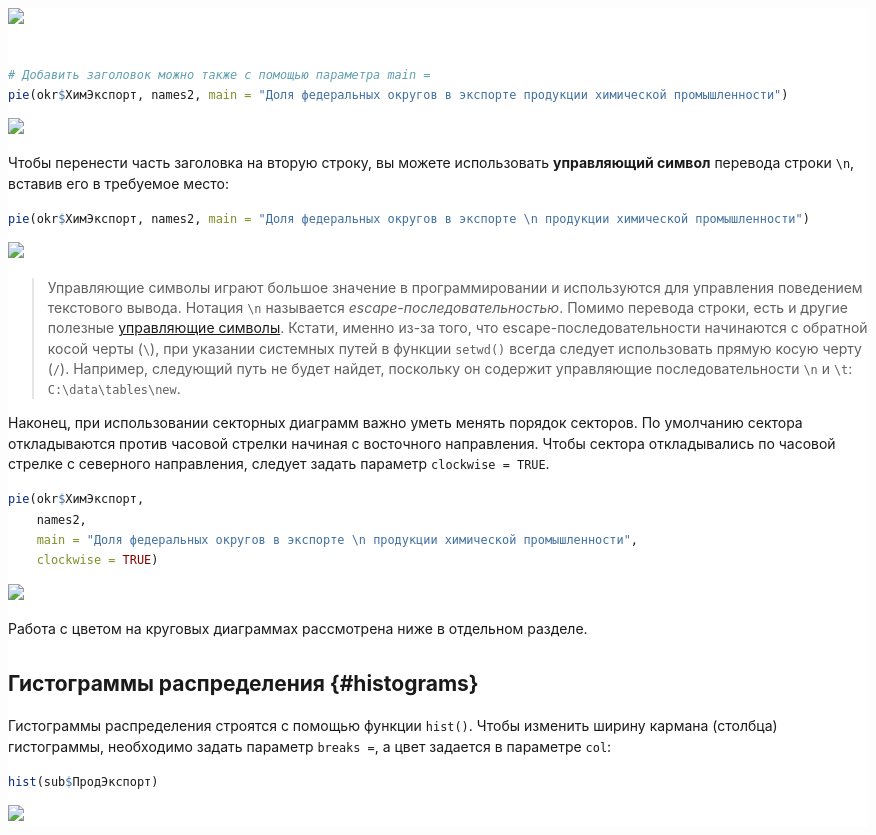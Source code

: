 ![](04-Graphics_files/figure-epub3/unnamed-chunk-15-1.png)

```r

# Добавить заголовок можно также с помощью параметра main =
pie(okr$ХимЭкспорт, names2, main = "Доля федеральных округов в экспорте продукции химической промышленности")
```

![](04-Graphics_files/figure-epub3/unnamed-chunk-15-2.png)

Чтобы перенести часть заголовка на вторую строку, вы можете использовать __управляющий символ__ перевода строки `\n`, вставив его в требуемое место:

```r
pie(okr$ХимЭкспорт, names2, main = "Доля федеральных округов в экспорте \n продукции химической промышленности")
```

![](04-Graphics_files/figure-epub3/unnamed-chunk-16-1.png)

> Управляющие символы играют большое значение в программировании и используются для управления поведением текстового вывода. Нотация `\n` называется _escape-последовательностью_. Помимо перевода строки, есть и другие полезные [управляющие символы](https://ru.wikipedia.org/wiki/Управляющие_символы). Кстати, именно из-за того, что escape-последовательности начинаются с обратной косой черты (`\`), при указании системных путей в функции `setwd()` всегда следует использовать прямую косую черту (`/`). Например, следующий путь не будет найдет, поскольку он содержит управляющие последовательности `\n` и `\t`: `C:\data\tables\new`.

Наконец, при использовании секторных диаграмм важно уметь менять порядок секторов. По умолчанию сектора откладываются против часовой стрелки начиная с восточного направления. Чтобы сектора откладывались по часовой стрелке с северного направления, следует задать параметр `clockwise = TRUE`.

```r
pie(okr$ХимЭкспорт, 
    names2, 
    main = "Доля федеральных округов в экспорте \n продукции химической промышленности", 
    clockwise = TRUE)
```

![](04-Graphics_files/figure-epub3/unnamed-chunk-17-1.png)

Работа с цветом на круговых диаграммах рассмотрена ниже в отдельном разделе.

## Гистограммы распределения {#histograms}

Гистограммы распределения строятся с помощью функции `hist()`. Чтобы изменить ширину кармана (столбца) гистограммы, необходимо задать параметр `breaks =`, а цвет задается в параметре `col`:


```r
hist(sub$ПродЭкспорт)
```

![](04-Graphics_files/figure-epub3/unnamed-chunk-18-1.png)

Work item
Write out every entry again word for word, without any of the pictures.

Exercise response
Source code

: ![](04-Graphics_files/figure-epub3/unnamed-chunk-15-1.png)

```r

# Добавить заголовок можно также с помощью параметра main =
pie(okr$ХимЭкспорт, names2, main = "Доля федеральных округов в экспорте продукции химической промышленности")
```

![](04-Graphics_files/figure-epub3/unnamed-chunk-15-2.png)

Чтобы перенести часть заголовка на вторую строку, вы можете использовать __управляющий символ__ перевода строки `\n`, вставив его в требуемое место:

```r
pie(okr$ХимЭкспорт, names2, main = "Доля федеральных округов в экспорте \n продукции химической промышленности")
```

![](04-Graphics_files/figure-epub3/unnamed-chunk-16-1.png)

> Управляющие символы играют большое значение в программировании и используются для управления поведением текстового вывода. Нотация `\n` называется _escape-последовательностью_. Помимо перевода строки, есть и другие полезные [управляющие символы](https://ru.wikipedia.org/wiki/Управляющие_символы). Кстати, именно из-за того, что escape-последовательности начинаются с обратной косой черты (`\`), при указании системных путей в функции `setwd()` всегда следует использовать прямую косую черту (`/`). Например, следующий путь не будет найдет, поскольку он содержит управляющие последовательности `\n` и `\t`: `C:\data\tables\new`.

Наконец, при использовании секторных диаграмм важно уметь менять порядок секторов. По умолчанию сектора откладываются против часовой стрелки начиная с восточного направления. Чтобы сектора откладывались по часовой стрелке с северного направления, следует задать параметр `clockwise = TRUE`.

```r
pie(okr$ХимЭкспорт, 
    names2, 
    main = "Доля федеральных округов в экспорте \n продукции химической промышленности", 
    clockwise = TRUE)
```

![](04-Graphics_files/figure-epub3/unnamed-chunk-17-1.png)

Работа с цветом на круговых диаграммах рассмотрена ниже в отдельном разделе.

## Гистограммы распределения {#histograms}

Гистограммы распределения строятся с помощью функции `hist()`. Чтобы изменить ширину кармана (столбца) гистограммы, необходимо задать параметр `breaks =`, а цвет задается в параметре `col`:


```r
hist(sub$ПродЭкспорт)
```

![](04-Graphics_files/figure-epub3/unnamed-chunk-18-1.png)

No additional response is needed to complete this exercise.